Data for processing:
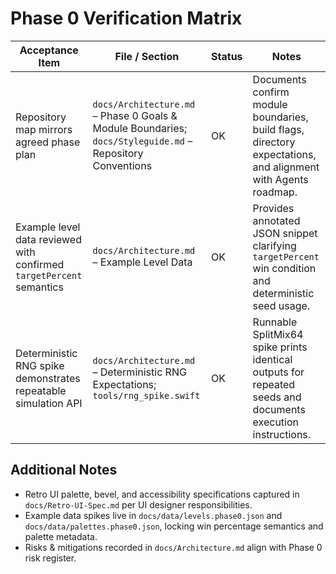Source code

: # Phase 0 Verification Matrix

| Acceptance Item | File / Section | Status | Notes |
| --- | --- | --- | --- |
| Repository map mirrors agreed phase plan | `docs/Architecture.md` – Phase 0 Goals & Module Boundaries; `docs/Styleguide.md` – Repository Conventions | OK | Documents confirm module boundaries, build flags, directory expectations, and alignment with Agents roadmap. |
| Example level data reviewed with confirmed `targetPercent` semantics | `docs/Architecture.md` – Example Level Data | OK | Provides annotated JSON snippet clarifying `targetPercent` win condition and deterministic seed usage. |
| Deterministic RNG spike demonstrates repeatable simulation API | `docs/Architecture.md` – Deterministic RNG Expectations; `tools/rng_spike.swift` | OK | Runnable SplitMix64 spike prints identical outputs for repeated seeds and documents execution instructions. |

## Additional Notes
- Retro UI palette, bevel, and accessibility specifications captured in `docs/Retro-UI-Spec.md` per UI designer responsibilities.
- Example data spikes live in `docs/data/levels.phase0.json` and `docs/data/palettes.phase0.json`, locking win percentage semantics and palette metadata.
- Risks & mitigations recorded in `docs/Architecture.md` align with Phase 0 risk register.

Task directions:
The entries above are to be printed again word for word, with every picture removed.

Response box:
Source code

: # Phase 0 Verification Matrix

| Acceptance Item | File / Section | Status | Notes |
| --- | --- | --- | --- |
| Repository map mirrors agreed phase plan | `docs/Architecture.md` – Phase 0 Goals & Module Boundaries; `docs/Styleguide.md` – Repository Conventions | OK | Documents confirm module boundaries, build flags, directory expectations, and alignment with Agents roadmap. |
| Example level data reviewed with confirmed `targetPercent` semantics | `docs/Architecture.md` – Example Level Data | OK | Provides annotated JSON snippet clarifying `targetPercent` win condition and deterministic seed usage. |
| Deterministic RNG spike demonstrates repeatable simulation API | `docs/Architecture.md` – Deterministic RNG Expectations; `tools/rng_spike.swift` | OK | Runnable SplitMix64 spike prints identical outputs for repeated seeds and documents execution instructions. |

## Additional Notes
- Retro UI palette, bevel, and accessibility specifications captured in `docs/Retro-UI-Spec.md` per UI designer responsibilities.
- Example data spikes live in `docs/data/levels.phase0.json` and `docs/data/palettes.phase0.json`, locking win percentage semantics and palette metadata.
- Risks & mitigations recorded in `docs/Architecture.md` align with Phase 0 risk register.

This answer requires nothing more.